Task details: Reproduce the records below exactly; no pictures.

===============

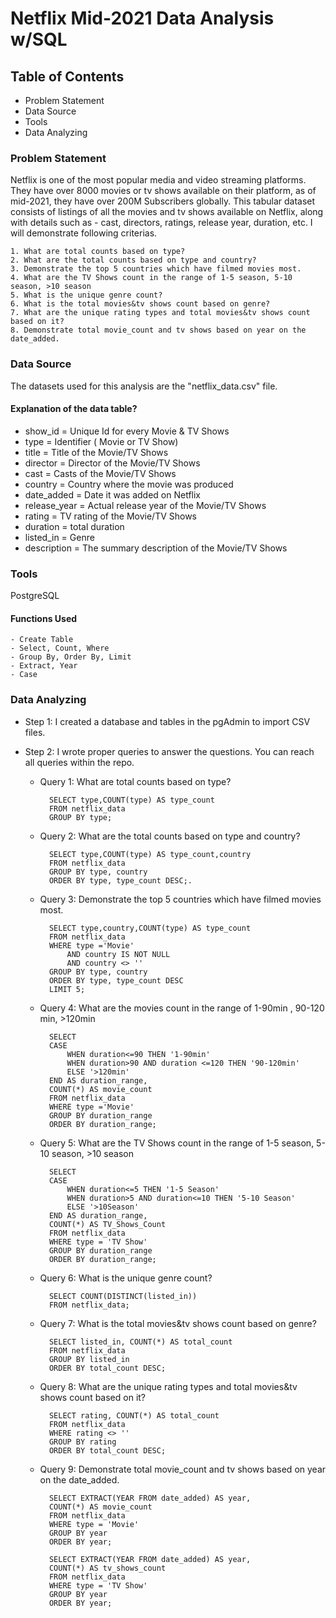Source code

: 

# Netflix Mid-2021 Data Analysis w/SQL

## Table of Contents
- Problem Statement
- Data Source
- Tools
- Data Analyzing

### Problem Statement

Netflix is one of the most popular media and video streaming platforms. They have over 8000 movies or tv shows available on their platform, as of mid-2021, they have over 200M Subscribers globally. This tabular dataset consists of listings of all the movies and tv shows available on Netflix, along with details such as - cast, directors, ratings, release year, duration, etc. I will demonstrate following criterias.

    1. What are total counts based on type?
    2. What are the total counts based on type and country?
    3. Demonstrate the top 5 countries which have filmed movies most.
    4. What are the TV Shows count in the range of 1-5 season, 5-10 season, >10 season
    5. What is the unique genre count?
    6. What is the total movies&tv shows count based on genre?
    7. What are the unique rating types and total movies&tv shows count based on it?
    8. Demonstrate total movie_count and tv shows based on year on the date_added.

### Data Source
The datasets used for this analysis are the "netflix_data.csv" file.

#### Explanation of the data table?
- show_id = Unique Id for every Movie & TV Shows
- type = Identifier ( Movie or TV Show)
- title = Title of the Movie/TV Shows
- director = Director of the Movie/TV Shows
- cast = Casts of the Movie/TV Shows
- country = Country where the movie was produced
- date_added = Date it was added on Netflix
- release_year = Actual release year of the Movie/TV Shows
- rating = TV rating of the Movie/TV Shows
- duration = total duration
- listed_in = Genre
- description = The summary description of the Movie/TV Shows


### Tools
 PostgreSQL

 #### Functions Used

    - Create Table
    - Select, Count, Where
    - Group By, Order By, Limit
    - Extract, Year
    - Case


### Data Analyzing 
- Step 1: I created a database and tables in the pgAdmin to import CSV files.
- Step 2: I wrote proper queries to answer the questions. You can reach all queries within the repo.
     
    - Query 1: What are total counts based on type?

            SELECT type,COUNT(type) AS type_count
            FROM netflix_data
            GROUP BY type;

    - Query 2: What are the total counts based on type and country?
        
            SELECT type,COUNT(type) AS type_count,country
            FROM netflix_data
            GROUP BY type, country
            ORDER BY type, type_count DESC;. 

    - Query 3: Demonstrate the top 5 countries which have filmed movies most.
    
            SELECT type,country,COUNT(type) AS type_count
            FROM netflix_data
            WHERE type ='Movie'
                AND country IS NOT NULL
                AND country <> ''
            GROUP BY type, country
            ORDER BY type, type_count DESC
            LIMIT 5;

    - Query 4: What are the movies count in the range of 1-90min , 90-120 min, >120min
    
            SELECT
            CASE
                WHEN duration<=90 THEN '1-90min'
                WHEN duration>90 AND duration <=120 THEN '90-120min'
                ELSE '>120min'
            END AS duration_range,
            COUNT(*) AS movie_count
            FROM netflix_data
            WHERE type ='Movie'
            GROUP BY duration_range
            ORDER BY duration_range;

    - Query 5: What are the TV Shows count in the range of 1-5 season, 5-10 season, >10 season

            SELECT
            CASE 
                WHEN duration<=5 THEN '1-5 Season'
                WHEN duration>5 AND duration<=10 THEN '5-10 Season'
                ELSE '>10Season'
            END AS duration_range,
            COUNT(*) AS TV_Shows_Count
            FROM netflix_data
            WHERE type = 'TV Show'
            GROUP BY duration_range
            ORDER BY duration_range;

    - Query 6: What is the unique genre count?

            SELECT COUNT(DISTINCT(listed_in))
            FROM netflix_data;  

    - Query 7: What is the total movies&tv shows count based on genre?
    
            SELECT listed_in, COUNT(*) AS total_count
            FROM netflix_data
            GROUP BY listed_in
            ORDER BY total_count DESC;

    - Query 8: What are the unique rating types and total movies&tv shows count based on it?

            SELECT rating, COUNT(*) AS total_count
            FROM netflix_data
            WHERE rating <> ''
            GROUP BY rating
            ORDER BY total_count DESC;

    - Query 9: Demonstrate total movie_count and tv shows based on year on the date_added.

            SELECT EXTRACT(YEAR FROM date_added) AS year,
            COUNT(*) AS movie_count
            FROM netflix_data
            WHERE type = 'Movie'
            GROUP BY year
            ORDER BY year;

            SELECT EXTRACT(YEAR FROM date_added) AS year,
            COUNT(*) AS tv_shows_count
            FROM netflix_data
            WHERE type = 'TV Show'
            GROUP BY year
            ORDER BY year;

===============

Response to the task:
Source code

: 

# Netflix Mid-2021 Data Analysis w/SQL

## Table of Contents
- Problem Statement
- Data Source
- Tools
- Data Analyzing

### Problem Statement

Netflix is one of the most popular media and video streaming platforms. They have over 8000 movies or tv shows available on their platform, as of mid-2021, they have over 200M Subscribers globally. This tabular dataset consists of listings of all the movies and tv shows available on Netflix, along with details such as - cast, directors, ratings, release year, duration, etc. I will demonstrate following criterias.

    1. What are total counts based on type?
    2. What are the total counts based on type and country?
    3. Demonstrate the top 5 countries which have filmed movies most.
    4. What are the TV Shows count in the range of 1-5 season, 5-10 season, >10 season
    5. What is the unique genre count?
    6. What is the total movies&tv shows count based on genre?
    7. What are the unique rating types and total movies&tv shows count based on it?
    8. Demonstrate total movie_count and tv shows based on year on the date_added.

### Data Source
The datasets used for this analysis are the "netflix_data.csv" file.

#### Explanation of the data table?
- show_id = Unique Id for every Movie & TV Shows
- type = Identifier ( Movie or TV Show)
- title = Title of the Movie/TV Shows
- director = Director of the Movie/TV Shows
- cast = Casts of the Movie/TV Shows
- country = Country where the movie was produced
- date_added = Date it was added on Netflix
- release_year = Actual release year of the Movie/TV Shows
- rating = TV rating of the Movie/TV Shows
- duration = total duration
- listed_in = Genre
- description = The summary description of the Movie/TV Shows


### Tools
 PostgreSQL

 #### Functions Used

    - Create Table
    - Select, Count, Where
    - Group By, Order By, Limit
    - Extract, Year
    - Case


### Data Analyzing 
- Step 1: I created a database and tables in the pgAdmin to import CSV files.
- Step 2: I wrote proper queries to answer the questions. You can reach all queries within the repo.
     
    - Query 1: What are total counts based on type?

            SELECT type,COUNT(type) AS type_count
            FROM netflix_data
            GROUP BY type;

    - Query 2: What are the total counts based on type and country?
        
            SELECT type,COUNT(type) AS type_count,country
            FROM netflix_data
            GROUP BY type, country
            ORDER BY type, type_count DESC;. 

    - Query 3: Demonstrate the top 5 countries which have filmed movies most.
    
            SELECT type,country,COUNT(type) AS type_count
            FROM netflix_data
            WHERE type ='Movie'
                AND country IS NOT NULL
                AND country <> ''
            GROUP BY type, country
            ORDER BY type, type_count DESC
            LIMIT 5;

    - Query 4: What are the movies count in the range of 1-90min , 90-120 min, >120min
    
            SELECT
            CASE
                WHEN duration<=90 THEN '1-90min'
                WHEN duration>90 AND duration <=120 THEN '90-120min'
                ELSE '>120min'
            END AS duration_range,
            COUNT(*) AS movie_count
            FROM netflix_data
            WHERE type ='Movie'
            GROUP BY duration_range
            ORDER BY duration_range;

    - Query 5: What are the TV Shows count in the range of 1-5 season, 5-10 season, >10 season

            SELECT
            CASE 
                WHEN duration<=5 THEN '1-5 Season'
                WHEN duration>5 AND duration<=10 THEN '5-10 Season'
                ELSE '>10Season'
            END AS duration_range,
            COUNT(*) AS TV_Shows_Count
            FROM netflix_data
            WHERE type = 'TV Show'
            GROUP BY duration_range
            ORDER BY duration_range;

    - Query 6: What is the unique genre count?

            SELECT COUNT(DISTINCT(listed_in))
            FROM netflix_data;  

    - Query 7: What is the total movies&tv shows count based on genre?
    
            SELECT listed_in, COUNT(*) AS total_count
            FROM netflix_data
            GROUP BY listed_in
            ORDER BY total_count DESC;

    - Query 8: What are the unique rating types and total movies&tv shows count based on it?

            SELECT rating, COUNT(*) AS total_count
            FROM netflix_data
            WHERE rating <> ''
            GROUP BY rating
            ORDER BY total_count DESC;

    - Query 9: Demonstrate total movie_count and tv shows based on year on the date_added.

            SELECT EXTRACT(YEAR FROM date_added) AS year,
            COUNT(*) AS movie_count
            FROM netflix_data
            WHERE type = 'Movie'
            GROUP BY year
            ORDER BY year;

            SELECT EXTRACT(YEAR FROM date_added) AS year,
            COUNT(*) AS tv_shows_count
            FROM netflix_data
            WHERE type = 'TV Show'
            GROUP BY year
            ORDER BY year;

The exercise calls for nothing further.